Say I have a function that provides different results for the same input and needs to be performed multiple times for the same input to obtain mean (I'll sketch a trivial example, but in reality the source of randomness is train_test_split
from sklearn.model_selection
if that matters)
define f(a,b):
output=[]
for i in range(0,b):
output[i] = np.mean(np.random.rand(a,))
return np.mean(output)
The arguments for this function are defined inside another function like so (again, a trivial example, please don't mind if these are not efficient/pythonistic):
define g(c,d):
a = c
b = c*d
result=f(a,b)
return(result)
Instead of using a for
loop, I want to use multiprocessing
to speed up the execution time. I found that neither pool.apply
nor pool.startmap
do the trick (execution time goes up), only pool.map
works.
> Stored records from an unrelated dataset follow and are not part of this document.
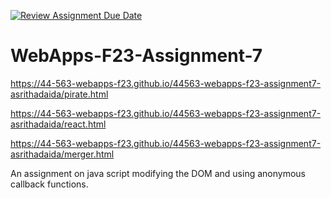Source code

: [![Review Assignment Due Date](https://classroom.github.com/assets/deadline-readme-button-24ddc0f5d75046c5622901739e7c5dd533143b0c8e959d652212380cedb1ea36.svg)](https://classroom.github.com/a/Kv-XePEp)
# WebApps-F23-Assignment-7

https://44-563-webapps-f23.github.io/44563-webapps-f23-assignment7-asrithadaida/pirate.html

https://44-563-webapps-f23.github.io/44563-webapps-f23-assignment7-asrithadaida/react.html

https://44-563-webapps-f23.github.io/44563-webapps-f23-assignment7-asrithadaida/merger.html

An assignment on java script modifying the DOM and using anonymous callback functions.
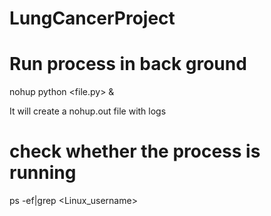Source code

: # LungCancerProject


# Run process in back ground

nohup python <file.py> & 

It will create a nohup.out file with logs

# check whether the process is running

ps -ef|grep <Linux_username>
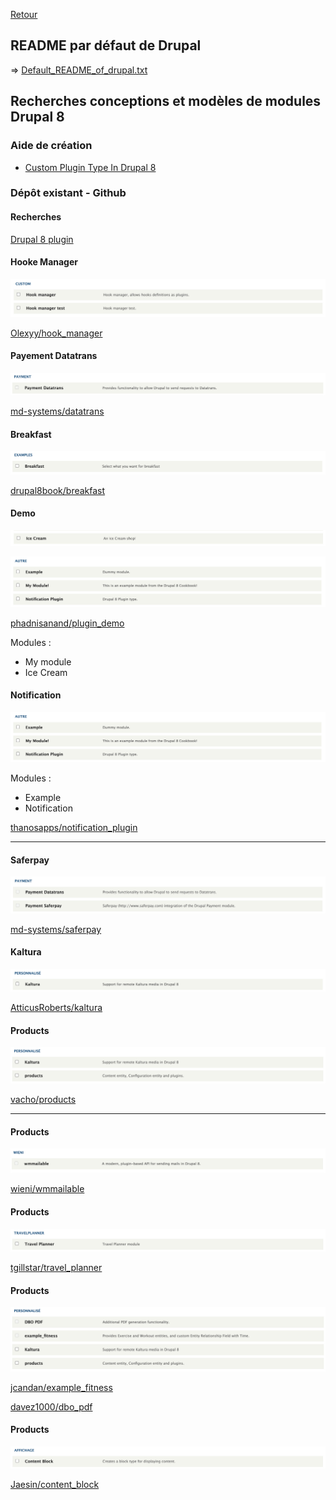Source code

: [Retour](../../)

## README par défaut de Drupal

=> [Default_README_of_drupal.txt](Default_README_of_drupal.txt)

## Recherches conceptions et modèles de modules Drupal 8

### Aide de création

- [Custom Plugin Type In Drupal 8](https://uditrawat.medium.com/custom-plugin-type-in-drupal-8-5c243b4ed152)

### Dépôt existant - Github

#### Recherches

[Drupal 8 plugin](https://github.com/search?l=PHP&q=drupal+8+plugins&type=Repositories)

#### Hooke Manager

![img](_img/001.png)

[Olexyy/hook_manager](https://github.com/Olexyy/hook_manager)

#### Payement Datatrans

![img](_img/003.png)

[md-systems/datatrans](https://github.com/md-systems/datatrans)

#### Breakfast

![img](_img/002.png)

[drupal8book/breakfast](https://github.com/drupal8book/breakfast)

#### Demo

![img](_img/004.png)

![img](_img/005.png)

[phadnisanand/plugin_demo](https://github.com/phadnisanand/plugin_demo)

Modules :

- My module
- Ice Cream

#### Notification

![img](_img/005.png)

Modules :

- Example
- Notification

[thanosapps/notification_plugin](https://github.com/thanosapps/notification_plugin)

---

#### Saferpay

![img](_img/007.png)

[md-systems/saferpay](https://github.com/md-systems/saferpay)

#### Kaltura

![img](_img/006.png)

[AtticusRoberts/kaltura](https://github.com/AtticusRoberts/kaltura)

#### Products

![img](_img/008.png)

[vacho/products](https://github.com/vacho/products)

---

#### Products

![img](_img/011.png)

[wieni/wmmailable](https://github.com/wieni/wmmailable)

#### Products

![img](_img/010.png)

[tgillstar/travel_planner](https://github.com/tgillstar/travel_planner)

#### Products

![img](_img/009.png)

[jcandan/example_fitness](https://github.com/jcandan/example_fitness)

[davez1000/dbo_pdf](https://github.com/davez1000/dbo_pdf)

#### Products

![img](_img/012.png)

[Jaesin/content_block](https://github.com/Jaesin/content_block)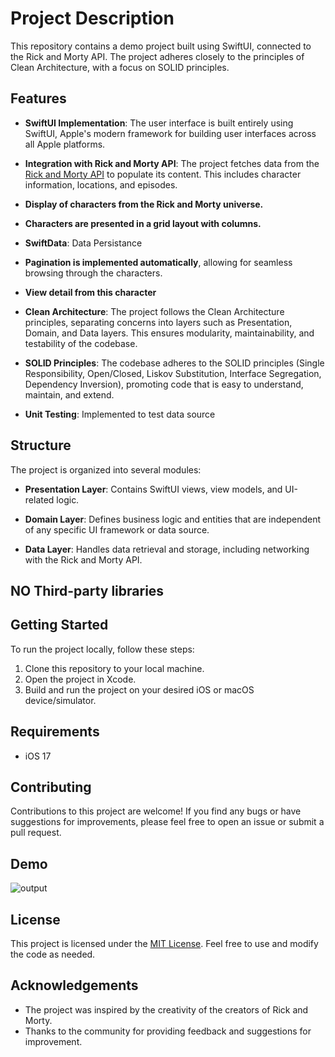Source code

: # Project Description

This repository contains a demo project built using SwiftUI, connected to the Rick and Morty API. The project adheres closely to the principles of Clean Architecture, with a focus on SOLID principles.

## Features

- **SwiftUI Implementation**: The user interface is built entirely using SwiftUI, Apple's modern framework for building user interfaces across all Apple platforms.

- **Integration with Rick and Morty API**: The project fetches data from the [Rick and Morty API](https://rickandmortyapi.com/) to populate its content. This includes character information, locations, and episodes.

- **Display of characters from the Rick and Morty universe.**

- **Characters are presented in a grid layout with columns.**

- **SwiftData**: Data Persistance

- **Pagination is implemented automatically**, allowing for seamless browsing through the characters.

- **View detail from this character**

- **Clean Architecture**: The project follows the Clean Architecture principles, separating concerns into layers such as Presentation, Domain, and Data layers. This ensures modularity, maintainability, and testability of the codebase.

- **SOLID Principles**: The codebase adheres to the SOLID principles (Single Responsibility, Open/Closed, Liskov Substitution, Interface Segregation, Dependency Inversion), promoting code that is easy to understand, maintain, and extend.

- **Unit Testing**: Implemented to test data source

## Structure

The project is organized into several modules:

- **Presentation Layer**: Contains SwiftUI views, view models, and UI-related logic.
  
- **Domain Layer**: Defines business logic and entities that are independent of any specific UI framework or data source.

- **Data Layer**: Handles data retrieval and storage, including networking with the Rick and Morty API.

## NO Third-party libraries

## Getting Started

To run the project locally, follow these steps:

1. Clone this repository to your local machine.
2. Open the project in Xcode.
3. Build and run the project on your desired iOS or macOS device/simulator.

## Requirements

- iOS 17

## Contributing

Contributions to this project are welcome! If you find any bugs or have suggestions for improvements, please feel free to open an issue or submit a pull request.

## Demo

![output](https://github.com/user-attachments/assets/0c31d283-f96b-440c-bbda-7ef721d8681f)

## License

This project is licensed under the [MIT License](LICENSE). Feel free to use and modify the code as needed.

## Acknowledgements

- The project was inspired by the creativity of the creators of Rick and Morty.
- Thanks to the community for providing feedback and suggestions for improvement.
However, it can only take one argument (in this case - the number of iterations). I tried redefining f
as follows:
define f(number_of_iterations):
output=np.mean(np.random.rand(a,))
return output
And then use pool.map
as follows:
import multiprocessing as mp
define g(c,d):
temp=[]
a = c
b = c*d
pool = mp.Pool(mp.cpu_count())
temp = pool.map(f, [number_of_iterations for number_of_iterations in b])
pool.close()
result=np.mean(temp)
return(result)
Basically, a convoluted workaround to make f
a one-argument function. The hope was that f
would still pick up argument a
, however, executing g
results in an error about a
not being defined.
Is there any way to make pool.map work in this context?